Is too much stimulation in IVF good?

In the context of ovarian stimulation, caution should be exercised with respect to the follicles that grow as a result. What is the ideal number? The answer to this question varies with the treatment, with the physician treating and with the patient as well. You could wonder why too little or too much is a problem.

Whereas 2-3 follicles are acceptable in an IUI cycle, the same cannot be said for IVF cycle. In the context of IVF cycle too little understandably would not lead to a good pregnancy rate - the aim of fertility treatment. 

The fact that too much can also be a problem is less commonly realized by patients. When the ovarian stimulation is being done in conjunction with IUI, a higher number of follicles that start growing could ultimately lead to a higher order multiple pregnancy with the set of complications that come with it. In IVF, if we think logically, more follicles should mean more eggs, more embryos and more success rate. However, where there are more than 15-20 eggs, a disproportionate number of eggs are immature and these do not contribute to the formation of embryos. More eggs does not therefore mean more good eggs and more good embryos. 

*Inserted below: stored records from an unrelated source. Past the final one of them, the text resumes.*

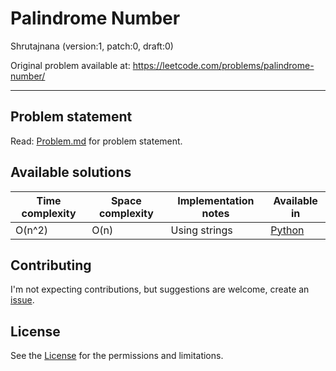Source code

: [//]: # ( ------------------------------------------------------------------ {c)
[//]: # ( COPYRIGHT 2022 Dwij Bavisi <dwijbavisi@gmail.com>                  {c)
[//]: # ( Licensed under:                                                    {c)
[//]: # (     Taciturn Coder's `License to Hack` License                     {c)
[//]: # (     TC's L2H 1.0                                                   {c)
[//]: # ( A copy of the License may be obtained from:                        {c)
[//]: # (     https://TaciturnCoder.github.io/TCsL2H/legalcode/1.0           {c)
[//]: # ( See the License for the permissions and limitations.               {c)
[//]: # ( ------------------------------------------------------------------ {c)

# Palindrome Number
Shrutajnana (version:1, patch:0, draft:0)

Original problem available at: https://leetcode.com/problems/palindrome-number/

---
## Problem statement
Read: [Problem.md](./Problem.md) for problem statement.

## Available solutions
| Time complexity | Space complexity | Implementation notes | Available in |
| --- | --- | --- | --- |
| O(n^2) | O(n) | Using strings | [Python][py] |

## Contributing
I'm not expecting contributions, but suggestions are welcome,
create an [issue](https://github.com/TaciturnCoder/Shrutajnana/issues/new).

## License
See the [License](../../License.md) for the permissions and limitations.

[bash]:/Bash/Versions.md
[c]:./C/Versions.md
[cpp]:./C++/Versions.md
[java]:./Java/Versions.md
[js]:./JavaScript/Versions.md
[py]:./Python/Versions.md
[ts]:/TypeScript/Versions.md
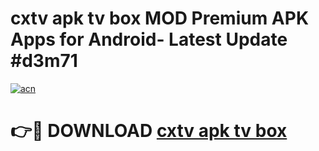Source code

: # cxtv apk tv box MOD Premium APK Apps for Android- Latest Update #d3m71

[![acn](https://github.com/user-attachments/assets/0f9c940e-d8b0-45ae-aac7-cd30a18b3e1c)](https://apps.libra.edu.pl/?title=cxtv_apk_tv_box&ref=2F)

# 👉🔴 DOWNLOAD [cxtv apk tv box](https://apps.libra.edu.pl/?title=cxtv_apk_tv_box&ref=2F)
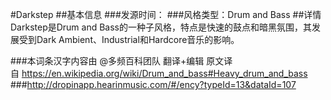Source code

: #Darkstep
##基本信息
###发源时间：
###风格类型：Drum and Bass
##详情
Darkstep是Drum and Bass的一种子风格，特点是快速的鼓点和暗黑氛围，其发展受到Dark
Ambient、Industrial和Hardcore音乐的影响。

###本词条汉字内容由 @多频百科团队 翻译+编辑
原文译自 https://en.wikipedia.org/wiki/Drum_and_bass#Heavy_drum_and_bass
###http://dropinapp.hearinmusic.com/#/ency?typeId=13&dataId=107
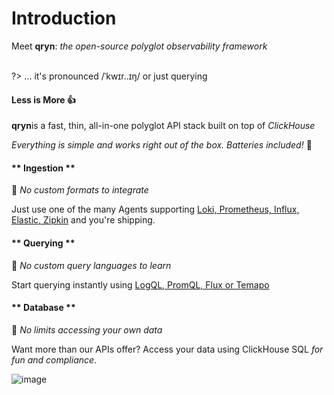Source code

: # Introduction

Meet <b>qryn</b>: <i>the open-source polyglot observability framework</i><br/><br/>
 
?> ... it's pronounced /ˈkwɪr..ɪŋ/ or just querying

#### Less is More 👍
**qryn**is a fast, thin, all-in-one polyglot API stack built on top of _ClickHouse_

_Everything is simple and works right out of the box. Batteries included!_ 🔋


<!-- tabs:start -->

#### ** Ingestion **

🎉 _No custom formats to integrate_ 

Just use one of the many Agents supporting [Loki, Prometheus, Influx, Elastic, Zipkin](ingestion.md) and you're shipping.

#### ** Querying **

🎉 _No custom query languages to learn_ 

Start querying instantly using [LogQL, PromQL, Flux or Temapo](getting-started.md)


#### ** Database **

🎉 _No limits accessing your own data_ 

Want more than our APIs offer? Access your data using ClickHouse SQL _for fun and compliance_.

<!-- tabs:end --> 

![image](https://user-images.githubusercontent.com/1423657/187255795-f67e66be-bbee-4244-b291-342ca983900f.png)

To make matters worse is a complication called OHSS - Ovarian Hyper Stimulation Syndrome. OHSS happens as a result of a cascade of chemical reactions in the blood stream that results in leaky blood vessels. As a result fluid accumulates in the tummy cavity and sometimes in the chest around lungs and heart. This can be quite uncomfortable or even intensely painful to the woman. The leaking of fluid leads to the blood becoming thicker. Affected women are therefore at a risk of developing blood clots in the major veins. Deep vein thrombosis (as this condition is called), can occasionally cause death. Understandably, every IVF clinician strives to avoid this complication.